Yes, that's fine. The java front end generates trees like <shift op <and op 31>>. I would like the extra "and" to be optimized out somewhere along the way, on a target-specific basis.
on PPC: __ZN4test5shiftEii: rlwinm r5,r5,0,27,31 slw r3,r4,r5 blr Which is correct as r5 could be greater than 31 and being greater than 31 is undefined (4 bits are only used really but it could do something different than that). So if this were to be done correctly, we would need a target hook for the Java front-end. Note the only reason why I bring this up is because we just had a bootstrap failure where we depended on being anded by the machine and not in the code.
Then the easy way to do that would add a pattern in the machine description for (ashift:SI () (and:SI () (const_int 31 [0x1f]))) and let combine do its job but note we are masking 4 bits and not 5 out so we still will get different answers than what we are expecting.

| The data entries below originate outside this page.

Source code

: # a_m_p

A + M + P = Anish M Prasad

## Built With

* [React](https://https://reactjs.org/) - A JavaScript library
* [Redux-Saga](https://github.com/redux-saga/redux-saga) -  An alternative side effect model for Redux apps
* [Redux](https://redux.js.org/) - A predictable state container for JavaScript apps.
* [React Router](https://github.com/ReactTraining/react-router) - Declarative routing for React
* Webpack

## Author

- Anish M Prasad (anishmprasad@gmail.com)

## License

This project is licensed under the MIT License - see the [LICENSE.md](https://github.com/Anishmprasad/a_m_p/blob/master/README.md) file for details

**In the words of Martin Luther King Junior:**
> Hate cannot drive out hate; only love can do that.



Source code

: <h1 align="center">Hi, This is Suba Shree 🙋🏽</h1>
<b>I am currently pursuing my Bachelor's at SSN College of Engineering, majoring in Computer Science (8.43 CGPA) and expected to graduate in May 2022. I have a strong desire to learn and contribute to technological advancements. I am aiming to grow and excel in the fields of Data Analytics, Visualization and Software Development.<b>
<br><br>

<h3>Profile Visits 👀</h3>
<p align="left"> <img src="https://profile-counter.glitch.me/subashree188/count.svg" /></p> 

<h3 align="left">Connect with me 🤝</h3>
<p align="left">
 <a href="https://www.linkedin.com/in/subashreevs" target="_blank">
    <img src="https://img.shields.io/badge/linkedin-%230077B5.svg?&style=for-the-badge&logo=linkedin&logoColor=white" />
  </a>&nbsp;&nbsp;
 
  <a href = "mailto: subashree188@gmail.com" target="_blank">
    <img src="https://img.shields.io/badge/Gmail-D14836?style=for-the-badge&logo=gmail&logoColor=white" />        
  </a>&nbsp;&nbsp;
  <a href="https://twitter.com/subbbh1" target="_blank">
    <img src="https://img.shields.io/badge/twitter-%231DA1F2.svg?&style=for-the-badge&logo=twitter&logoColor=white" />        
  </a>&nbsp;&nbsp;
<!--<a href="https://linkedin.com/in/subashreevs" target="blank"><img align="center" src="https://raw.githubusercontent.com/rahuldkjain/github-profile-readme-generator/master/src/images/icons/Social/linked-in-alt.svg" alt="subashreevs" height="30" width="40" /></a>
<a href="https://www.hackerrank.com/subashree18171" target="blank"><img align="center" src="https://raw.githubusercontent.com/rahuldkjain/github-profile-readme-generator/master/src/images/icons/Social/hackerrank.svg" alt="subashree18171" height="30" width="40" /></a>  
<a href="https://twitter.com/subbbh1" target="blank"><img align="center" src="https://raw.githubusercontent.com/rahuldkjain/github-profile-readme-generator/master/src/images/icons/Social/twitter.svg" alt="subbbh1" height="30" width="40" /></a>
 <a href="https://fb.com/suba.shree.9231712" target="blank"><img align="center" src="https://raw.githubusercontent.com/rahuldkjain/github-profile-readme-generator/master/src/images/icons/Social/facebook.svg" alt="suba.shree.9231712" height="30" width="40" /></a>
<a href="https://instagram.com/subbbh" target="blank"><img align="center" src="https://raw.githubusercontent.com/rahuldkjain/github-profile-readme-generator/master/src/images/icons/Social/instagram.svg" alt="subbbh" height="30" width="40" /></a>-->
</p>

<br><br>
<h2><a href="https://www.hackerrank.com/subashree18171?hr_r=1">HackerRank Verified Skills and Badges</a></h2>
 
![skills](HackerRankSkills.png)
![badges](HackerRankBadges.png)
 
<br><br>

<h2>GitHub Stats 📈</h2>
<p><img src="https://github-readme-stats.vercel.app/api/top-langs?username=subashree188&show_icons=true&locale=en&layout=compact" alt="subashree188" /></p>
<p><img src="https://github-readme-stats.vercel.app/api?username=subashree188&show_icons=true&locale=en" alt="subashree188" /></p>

forget that thing about 4 vs 5 bits, I cannot count. Confirmed.
This will be done properly if SHIFT_COUNT_TRUNCATED is true. The problem is that SHIFT_COUNT_TRUNCATED applies to *all* shifts and at the given mode size. Which is not true for x86, since HImode shifts are still masked to 31, not 15. Ideally we'd extend Richard Sandiford's new target.shift_truncation_mask such that it can replace SHIFT_COUNT_TRUNCATED. In the short term, Java could examine shift_truncation_mask and avoid creating the AND at the tree level in the first place. Not sure whether "middle-end" or "rtl-opt" is a better category, but this is definitely not target-specific and thus "target" doesn't apply.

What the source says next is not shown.